Pour Élie Hoarau, « les réponses apportées par la majorité sont légères face à l’importance des questions soulevées » , notamment sur la NRL. « Il existe des problèmes de fond sur les finances de la Région dans les années à venir », d’autant plus que les perspectives en matière de changement climatique pèsent sur les pays, et notamment à La Réunion.

Évoquant la conférence sur le Climat de Varsovie, l’élu a rappelé « le cri d’alarme lancé par les scientifiques disant que les précautions ne sont pas prises » . Pour Élie Hoarau, « la Région doit être le chef de file du développement économique de La Réunion, en votant le budget 2014, c’est un acte fort pour La Réunion » . D’autant plus que « l’on ne peut pas ignorer certains évènements de portée mondiale qui ont des conséquences chez nous », comme l’impact des changements climatiques et les accords de Bali, tendant vers une économie mondialisée, au sein de laquelle La Réunion aura des difficultés à faire face.
Urgence à poser une pierre

Lors des débats, Didier Robert a indiqué qu’il y a « urgence à agir, à poser la première pierre et il y a urgence à engager le chantier ». Une urgence vivement contestée dans l’opposition, « vous dites qu’il y a urgence à poser la première pierre et non à boucler le budget », a interpellé Camille Sudre.
Inquiétude pour les agriculteurs

Face à l’actualité internationale et notamment les accords de Bali sur le commerce mondial, Élie Hoarau a rappelé la situation alarmante des agriculteurs réunionnais, avec la menace que les quotas et les prix garantis pour le sucre. « Certains pays vont alléger leurs droits de douane sur les exportations des produits agricoles. Il est inévitable que cela va relancer les accords de partenariat économique sur le plan de l’agriculture, d’autant que ces accords sont en discussion » entre les fonctionnaires européens a expliqué ce dernier.
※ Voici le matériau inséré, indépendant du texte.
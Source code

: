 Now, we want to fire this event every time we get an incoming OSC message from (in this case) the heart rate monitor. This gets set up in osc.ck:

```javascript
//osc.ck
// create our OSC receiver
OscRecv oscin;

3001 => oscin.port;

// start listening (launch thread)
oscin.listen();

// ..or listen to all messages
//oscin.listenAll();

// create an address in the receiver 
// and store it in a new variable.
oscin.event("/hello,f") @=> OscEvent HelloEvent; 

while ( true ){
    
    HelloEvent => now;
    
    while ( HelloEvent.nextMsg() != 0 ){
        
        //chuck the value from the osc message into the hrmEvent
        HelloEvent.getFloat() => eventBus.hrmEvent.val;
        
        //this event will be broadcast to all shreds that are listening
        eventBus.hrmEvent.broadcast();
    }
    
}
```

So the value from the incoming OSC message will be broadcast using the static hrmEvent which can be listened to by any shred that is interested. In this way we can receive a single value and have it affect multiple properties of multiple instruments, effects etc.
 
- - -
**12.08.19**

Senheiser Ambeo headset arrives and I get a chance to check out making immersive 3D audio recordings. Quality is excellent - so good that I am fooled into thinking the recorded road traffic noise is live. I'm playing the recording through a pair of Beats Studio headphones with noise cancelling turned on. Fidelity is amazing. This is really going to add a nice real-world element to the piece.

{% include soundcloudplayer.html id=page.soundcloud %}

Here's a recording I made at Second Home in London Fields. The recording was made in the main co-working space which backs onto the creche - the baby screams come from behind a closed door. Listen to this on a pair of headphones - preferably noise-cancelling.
Élie Hoarau a dénoncé l’absence de représentants réunionnais dans les débats, «  c’est quelque chose de grave. Nous avons interpellé le commissaire européen au commerce, Karel De Gucht, sur le fait anormal que dans les discussions sur la zone océan indienne, La Réunion est absente  ». « L’État était présent, c’est donc à l’État d’associer La Réunion aux débats » , a indiqué l’élu de l’Alliance. « Si nous ne sommes pas présents, nous laisserons nos agriculteurs sans protection », a-t-il expliqué.

L’élu a indiqué que l’Union Européenne allait supprimer les quotas et les prix garantis pour le sucre, si bien que Victorin Lurel, ministre des Outre-mer, « veut la reconversion » . Mais « on ne peut pas assister avec passivité à la situation, et voir disparaitre notre agriculture » . Pour ce dernier, la Région « doit prendre une initiative » en réunissant tous les acteurs afin de « débattre » et « anticiper sur ce qui peut se produire en 2017 ». « C’est de la responsabilité de la Région d’anticiper », a conclu Élie Hoarau.